As well, the finance minister acted to limit taxpayer exposure to a housing crash by setting limits on banks' ability to buy bulk insurance from CMHC.
Still, Flaherty has been frustrated that banks were priming the house-mortgage pump too aggressively, oblivious to the fact Canadian household debt continued to climb.
At 165 per cent of annual income this spring, household debt reached heights similar to the peak in the United States prior to the 2007 crash that literally broke several banks.
This spring, the minister went so far as to publicly chastise some banks for dropping their mortgage rates too low.
The moves worked for awhile, but in the past few months, housing has been on an upswing, with starts again reaching unsustainable levels near 200,000 annually, sales picking up and prices continuing to record new highs.
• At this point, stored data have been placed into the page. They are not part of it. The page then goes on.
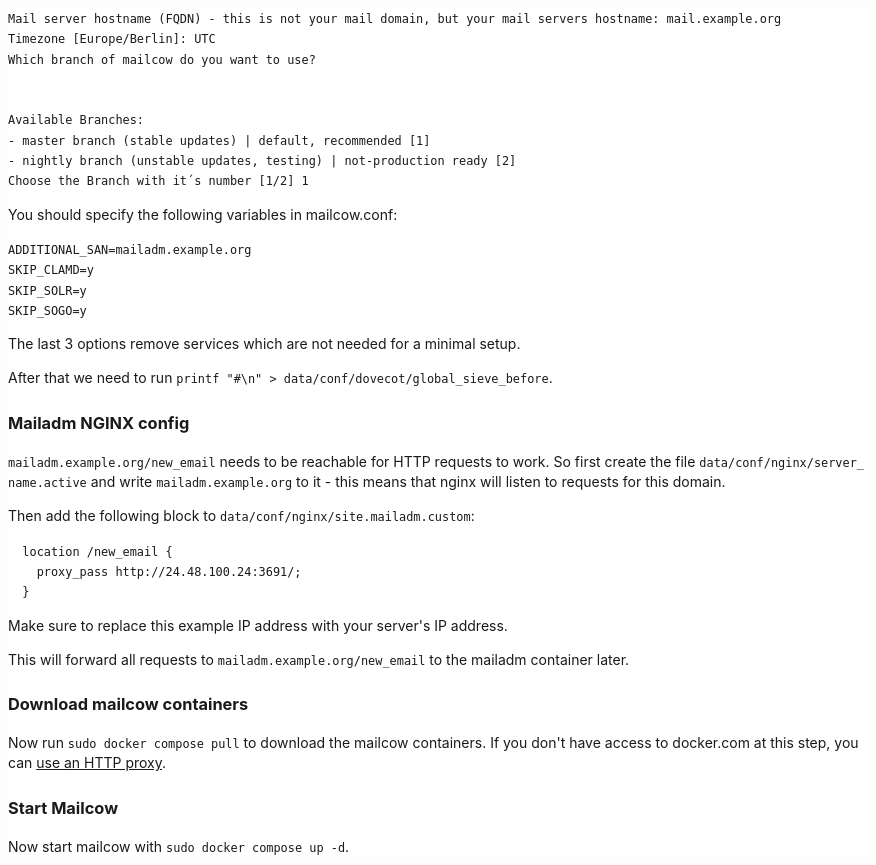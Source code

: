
 ```
Mail server hostname (FQDN) - this is not your mail domain, but your mail servers hostname: mail.example.org
Timezone [Europe/Berlin]: UTC
Which branch of mailcow do you want to use?


Available Branches:
- master branch (stable updates) | default, recommended [1]
- nightly branch (unstable updates, testing) | not-production ready [2]
Choose the Branch with it´s number [1/2] 1
```

You should specify the following variables in mailcow.conf:

```
ADDITIONAL_SAN=mailadm.example.org
SKIP_CLAMD=y
SKIP_SOLR=y
SKIP_SOGO=y
```

The last 3 options remove services which are not needed for a minimal setup.

After that we need to run `printf "#\n" > data/conf/dovecot/global_sieve_before`.

### Mailadm NGINX config

`mailadm.example.org/new_email` needs to be reachable for HTTP requests to
work. So first create the file `data/conf/nginx/server_name.active` and write
`mailadm.example.org` to it - this means that nginx will listen to requests for
this domain.

Then add the following block to `data/conf/nginx/site.mailadm.custom`:

```
  location /new_email {
    proxy_pass http://24.48.100.24:3691/;
  }
```

Make sure to replace this example IP address with your server's IP address.

This will forward all requests to `mailadm.example.org/new_email` to the mailadm
container later.

### Download mailcow containers

Now run `sudo docker compose pull` to download the mailcow containers. If you don't
have access to docker.com at this step, you can [use an HTTP
proxy](https://elegantinfrastructure.com/docker/ultimate-guide-to-docker-http-proxy-configuration/).

### Start Mailcow

Now start mailcow with `sudo docker compose up -d`.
"We are starting to see the impact of the changes wearing off... Prices in most markets are now rising faster than income," Petramala said. "So it makes sense that the federal government, CMHC, may want to limit some of the risk-taking in the housing market."
In last month's monetary policy report, the Bank of Canada cited the recent developments in the housing market as the top made-in-Canada risk to the economy.
"This renewed momentum would produce a temporary boost to economic activity and inflation, but more importantly, it would exacerbate existing imbalances and therefore increase the probability of a more severe correction later on. Such a correction could have sizable spillover effects to other parts of the economy," the central bank concluded.